After Roe’s ouster, emboldened activists with LDS ties campaigned to limit abortion in Africa

Nairobi, Kenya • Nowhere in the world is there a higher rate of unsafe abortions or unwanted pregnancies than in sub-Saharan Africa, where women are often scorned for conceiving before marriage.
Efforts to legalize and make abortion safer in Africa were shattered when the US Supreme Court overturned national abortion rights a year ago. Within days, Sierra Leonean President Julius Maada Bio declared that his government would decriminalize abortion “at a time when women’s rights to sexual and reproductive health are either being suspended or threatened.”

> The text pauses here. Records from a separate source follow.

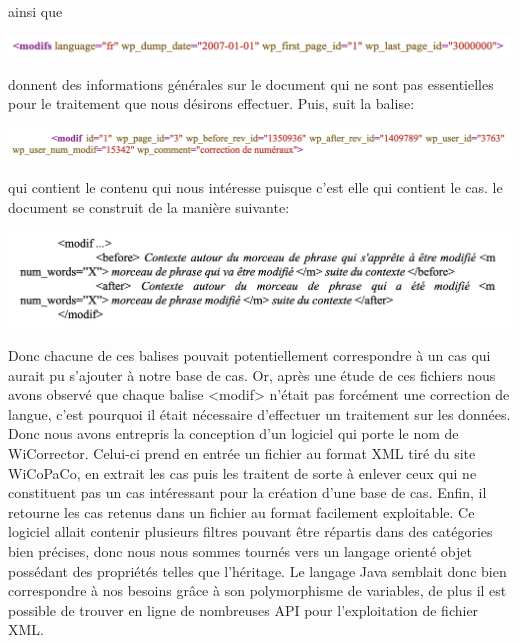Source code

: \documentclass[11pt]{article}
\begin{document}
ainsi que 

\begin{center}
\includegraphics[width=14cm]{exemple6.png} %
\end{center}

donnent des informations g\'{e}n\'{e}rales sur le document qui ne sont pas essentielles pour le traitement que nous d\'{e}sirons effectuer. 
Puis, suit la balise:
\begin{center}
\includegraphics[width=14cm]{exemple7.png} %
\end{center}

qui contient le contenu qui nous int\'{e}resse puisque c'est elle qui contient le cas. le document se construit de la mani\`{e}re suivante:
\begin{center}
\includegraphics[width=14cm]{exemple8.png} %
\end{center}

Donc chacune de ces balises pouvait potentiellement correspondre \`{a} un cas qui aurait pu s'ajouter \`{a} notre base de cas. Or, apr\`{e}s une \'{e}tude de ces fichiers nous avons observ\'{e} que chaque balise <modif> n'\'{e}tait pas forc\'{e}ment une correction de langue, c'est pourquoi il \'{e}tait n\'{e}cessaire d'effectuer un traitement sur les donn\'{e}es.
\newline
\newline
Donc nous avons entrepris la conception d'un logiciel qui porte le nom de WiCorrector. Celui-ci prend en entr\'{e}e un fichier au format XML tir\'{e} du site WiCoPaCo, en extrait les cas puis les traitent de sorte \`{a} enlever ceux qui ne constituent pas un cas int\'{e}ressant pour la cr\'{e}ation d'une base de cas. Enfin, il retourne les cas retenus dans un fichier au format facilement exploitable.
\newline
\newline
Ce logiciel allait contenir plusieurs filtres pouvant \^{e}tre r\'{e}partis dans des cat\'{e}gories bien pr\'{e}cises, donc nous nous sommes tourn\'{e}s vers un langage orient\'{e} objet poss\'{e}dant des propri\'{e}t\'{e}s telles que l'h\'{e}ritage. Le langage Java semblait donc bien correspondre \`{a} nos besoins gr\^{a}ce \`{a} son polymorphisme de variables, de plus il est possible de trouver en ligne de nombreuses API pour l'exploitation de fichier XML.
\newline
\newline
\end{document}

But some US-based organizations active in Africa have been encouraged, particularly in predominantly Christian countries. One is Family Watch International, a nonprofit Christian conservative organization whose anti-LGBTQ+ stance, anti-abortion activities, and “intense focus on Africa” led it to be classified as a hate group by the Southern Poverty Law Center.
In April, Family Watch International helped develop a meeting on “Family Values and Sovereignty” at Uganda’s presidential offices with lawmakers and other delegates from more than 20 African countries. The organization’s Africa director is also calling for his country, Ethiopia, to repeal a 2005 law that expanded access to abortion and drastically reduced maternal mortality.

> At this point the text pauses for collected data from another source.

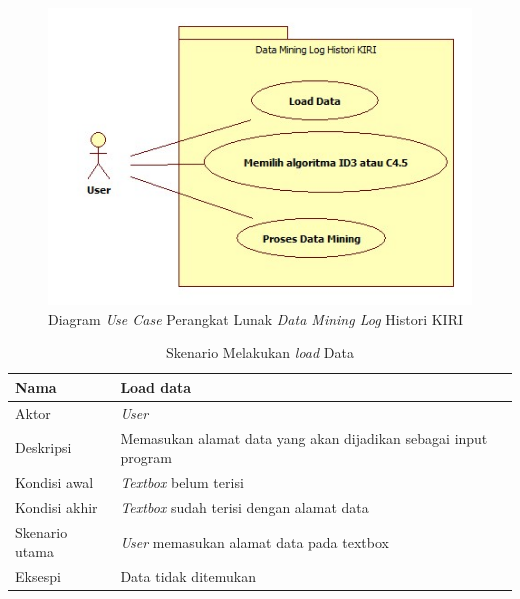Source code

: \begin{figure}[H]
\centering
\includegraphics[scale=1]{Gambar/usecase.jpg}
\caption[Diagram \textsl{Use Case} Perangkat Lunak \textsl{Data Mining Log} Histori KIRI]{Diagram \textsl{Use Case} Perangkat Lunak \textsl{Data Mining Log} Histori KIRI} 
\label{fig:diagramUseCase}
\end{figure}

\begin{table}[H]
\centering
\caption{Skenario Melakukan \textsl{load} Data}
\begin{tabular}{|l|l|}
\hline
Nama           & Load data                                                       \\ \hline
Aktor          & \textit{User}                                                   \\ \hline
Deskripsi      & Memasukan alamat data yang akan dijadikan sebagai input program \\ \hline
Kondisi awal   & \textsl{Textbox} belum terisi                                   \\ \hline
Kondisi akhir  & \textsl{Textbox} sudah terisi dengan alamat data                \\ \hline
Skenario utama & \textit{User} memasukan alamat data pada textbox                \\ \hline
Eksespi        & Data tidak ditemukan                                            \\ \hline
\end{tabular}
\end{table}

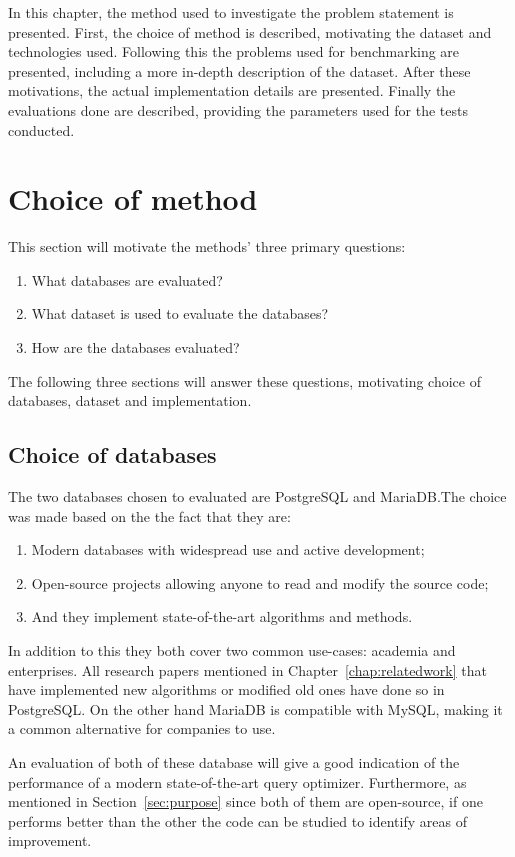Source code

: In this chapter, the method used to investigate the problem statement is
presented. First, the choice of method is described, motivating the dataset and
technologies used. Following this the problems used for benchmarking are
presented, including a more in-depth description of the dataset. After these
motivations, the actual implementation details are presented. Finally the
evaluations done are described, providing the parameters used for the tests
conducted.

\section{Choice of method}\label{sec:choiceofmethod}
This section will motivate the methods' three primary questions:
\begin{enumerate}
\item What databases are evaluated?
\item What dataset is used to evaluate the databases?
\item How are the databases evaluated?
\end{enumerate}

The following three sections will answer these questions, motivating
choice of databases, dataset and implementation.

\subsection{Choice of databases}\label{sec:choiceofdatabases}
The two databases chosen to evaluated are PostgreSQL and MariaDB.\@ The choice was
made based on the the fact that they are:
\begin{enumerate}
\item Modern databases with widespread use and active development;
\item Open-source projects allowing anyone to read and modify the source code;
\item And they implement state-of-the-art algorithms and methods.
\end{enumerate}

In addition to this they both cover two common use-cases: academia and
enterprises. All research papers mentioned in Chapter~\ref{chap:relatedwork} that have
implemented new algorithms or modified old ones have done so in PostgreSQL.\@
On the other hand MariaDB is compatible with MySQL, making it a common
alternative for companies to use.

An evaluation of both of these database will give a good indication of the
performance of a modern state-of-the-art query optimizer. Furthermore, as
mentioned in Section~\ref{sec:purpose} since both of them are open-source, if
one performs better than the other the code can be studied to identify areas of
improvement.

“It’s like the gloves have come off,” said Sarah Shaw, head of advocacy at UK-based MSI Reproductive Choices, an international provider of reproductive health services, in an interview.
Speaking to the African Bar Association in September, Family Watch International founder and president Sharon Slater claimed that donor countries were attempting a “sexual social recolonization of Africa” by smuggling in legal abortion along with sex education and LGBTQ+ rights.
“Sexual rights activists know that if they can win the hearts and minds of African children and indoctrinate and sexualize them, they will win the future lawyers, teachers, judges, politicians, presidents, vice presidents and more, and in doing so they will win hearts of Africa,” Slater claimed.
Slater is a member of the Utah-based Church of Jesus Christ of Latter-day Saints. In June, she spoke about “immunizing children against modern pressures” at a church-sponsored Strengthening Families Conference in Nigeria, according to a church press release. Nigerian leaders chaired and attended the conference.
Her speech in Malawi was attended by the country’s president, a former leader of the Pentecostal Assemblies of God movement.
After urging lawmakers in the South African country not to consider a bill that would have allowed abortions in certain circumstances, US-based Catholic group Human Life International told supporters in March that “Malawi, thanks to you safe from legal abortion.”
The African Union two decades ago recognized the right to abortion when rape and incest are occurring, or when the life of the mother or fetus is at risk, or the mother’s mental or physical health is at risk.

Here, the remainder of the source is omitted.